→ **What the exercise asks**: Restate word for word the entries below, starting with the line with "population sizes were" and continuing through the line with "concurrent racing populations". Include both of those lines and no others.

→ **Task data**:
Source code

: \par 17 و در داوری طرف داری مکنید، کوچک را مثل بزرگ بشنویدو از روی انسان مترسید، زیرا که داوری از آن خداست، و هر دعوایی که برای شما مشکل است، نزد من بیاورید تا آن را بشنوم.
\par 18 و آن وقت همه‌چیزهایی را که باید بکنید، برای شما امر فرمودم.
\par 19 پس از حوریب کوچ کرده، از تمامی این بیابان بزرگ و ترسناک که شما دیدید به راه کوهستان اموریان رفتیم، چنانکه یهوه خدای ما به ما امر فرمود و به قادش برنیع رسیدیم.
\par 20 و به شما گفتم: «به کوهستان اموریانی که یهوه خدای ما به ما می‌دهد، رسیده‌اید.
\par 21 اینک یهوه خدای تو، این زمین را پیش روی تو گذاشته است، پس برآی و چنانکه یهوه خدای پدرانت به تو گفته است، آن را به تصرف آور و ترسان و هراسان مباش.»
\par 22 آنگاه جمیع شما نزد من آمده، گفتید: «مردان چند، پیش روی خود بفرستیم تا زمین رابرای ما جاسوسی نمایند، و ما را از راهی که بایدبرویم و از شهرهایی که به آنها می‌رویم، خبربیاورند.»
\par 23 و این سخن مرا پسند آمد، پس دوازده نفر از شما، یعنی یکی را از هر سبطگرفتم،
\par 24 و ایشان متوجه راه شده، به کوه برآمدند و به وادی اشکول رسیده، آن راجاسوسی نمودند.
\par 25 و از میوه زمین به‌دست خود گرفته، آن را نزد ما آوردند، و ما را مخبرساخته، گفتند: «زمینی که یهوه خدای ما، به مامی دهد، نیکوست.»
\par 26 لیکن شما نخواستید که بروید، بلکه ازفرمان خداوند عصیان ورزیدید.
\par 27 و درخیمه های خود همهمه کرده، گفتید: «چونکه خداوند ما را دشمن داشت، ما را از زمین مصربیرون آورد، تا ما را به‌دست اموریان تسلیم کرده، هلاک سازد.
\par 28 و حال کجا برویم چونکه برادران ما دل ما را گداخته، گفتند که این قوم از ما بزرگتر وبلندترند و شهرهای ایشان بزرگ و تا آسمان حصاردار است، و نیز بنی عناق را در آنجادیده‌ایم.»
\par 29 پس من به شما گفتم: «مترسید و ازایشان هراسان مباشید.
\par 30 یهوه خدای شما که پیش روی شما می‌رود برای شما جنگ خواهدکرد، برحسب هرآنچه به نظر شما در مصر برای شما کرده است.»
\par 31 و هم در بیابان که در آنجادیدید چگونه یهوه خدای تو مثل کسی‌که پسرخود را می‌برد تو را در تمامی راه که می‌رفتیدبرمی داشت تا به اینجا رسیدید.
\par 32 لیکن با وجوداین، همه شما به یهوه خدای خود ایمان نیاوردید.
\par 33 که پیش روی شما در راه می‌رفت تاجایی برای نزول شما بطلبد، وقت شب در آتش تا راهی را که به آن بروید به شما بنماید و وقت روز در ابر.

--

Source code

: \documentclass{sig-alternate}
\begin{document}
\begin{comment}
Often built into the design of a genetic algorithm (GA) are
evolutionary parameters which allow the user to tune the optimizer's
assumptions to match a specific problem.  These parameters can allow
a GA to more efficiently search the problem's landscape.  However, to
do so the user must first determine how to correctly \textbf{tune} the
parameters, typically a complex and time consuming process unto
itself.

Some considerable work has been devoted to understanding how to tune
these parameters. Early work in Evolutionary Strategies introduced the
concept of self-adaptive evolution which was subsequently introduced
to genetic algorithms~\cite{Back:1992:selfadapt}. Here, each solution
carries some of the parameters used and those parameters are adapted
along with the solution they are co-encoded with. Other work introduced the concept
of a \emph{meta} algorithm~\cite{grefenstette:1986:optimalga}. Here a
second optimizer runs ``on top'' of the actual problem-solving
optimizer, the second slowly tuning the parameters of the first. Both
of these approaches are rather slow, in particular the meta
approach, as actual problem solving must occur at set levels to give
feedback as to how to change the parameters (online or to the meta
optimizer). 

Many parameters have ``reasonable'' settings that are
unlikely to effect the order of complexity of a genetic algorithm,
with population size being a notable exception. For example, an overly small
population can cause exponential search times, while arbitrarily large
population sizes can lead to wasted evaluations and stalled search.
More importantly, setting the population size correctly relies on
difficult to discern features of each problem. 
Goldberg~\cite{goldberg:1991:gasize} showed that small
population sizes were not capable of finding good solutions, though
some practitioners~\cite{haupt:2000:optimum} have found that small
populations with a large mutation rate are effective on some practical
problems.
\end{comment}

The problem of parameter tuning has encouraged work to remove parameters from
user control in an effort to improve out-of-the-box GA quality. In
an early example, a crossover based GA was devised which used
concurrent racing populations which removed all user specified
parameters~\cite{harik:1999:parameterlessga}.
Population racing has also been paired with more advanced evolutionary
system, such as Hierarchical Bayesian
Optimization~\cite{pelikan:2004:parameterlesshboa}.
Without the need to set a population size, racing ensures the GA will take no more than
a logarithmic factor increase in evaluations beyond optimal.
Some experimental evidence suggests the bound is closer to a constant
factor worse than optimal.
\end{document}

--

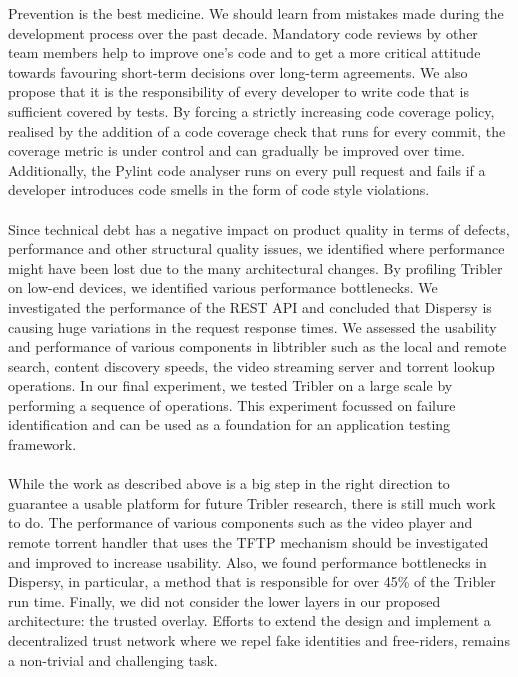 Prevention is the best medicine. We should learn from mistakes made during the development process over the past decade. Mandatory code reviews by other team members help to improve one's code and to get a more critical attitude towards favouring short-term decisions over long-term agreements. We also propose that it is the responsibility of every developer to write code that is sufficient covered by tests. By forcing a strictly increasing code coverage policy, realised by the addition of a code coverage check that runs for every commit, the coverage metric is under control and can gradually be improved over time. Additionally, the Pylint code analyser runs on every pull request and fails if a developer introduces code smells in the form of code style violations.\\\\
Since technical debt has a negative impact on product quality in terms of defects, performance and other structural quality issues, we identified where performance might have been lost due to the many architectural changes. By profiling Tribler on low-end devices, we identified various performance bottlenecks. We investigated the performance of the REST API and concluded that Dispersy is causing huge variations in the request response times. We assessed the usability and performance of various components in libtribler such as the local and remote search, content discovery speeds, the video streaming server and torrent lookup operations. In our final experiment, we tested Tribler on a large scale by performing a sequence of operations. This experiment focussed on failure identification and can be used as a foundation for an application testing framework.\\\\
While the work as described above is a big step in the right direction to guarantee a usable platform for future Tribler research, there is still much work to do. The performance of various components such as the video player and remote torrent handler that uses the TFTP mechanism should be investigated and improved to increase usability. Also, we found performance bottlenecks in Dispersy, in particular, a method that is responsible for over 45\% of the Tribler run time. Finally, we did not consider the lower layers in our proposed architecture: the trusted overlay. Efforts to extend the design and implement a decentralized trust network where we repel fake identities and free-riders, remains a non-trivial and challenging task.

→ **Your response**:
population sizes were not capable of finding good solutions, though
some practitioners~\cite{haupt:2000:optimum} have found that small
populations with a large mutation rate are effective on some practical
problems.
\end{comment}

The problem of parameter tuning has encouraged work to remove parameters from
user control in an effort to improve out-of-the-box GA quality. In
an early example, a crossover based GA was devised which used
concurrent racing populations which removed all user specified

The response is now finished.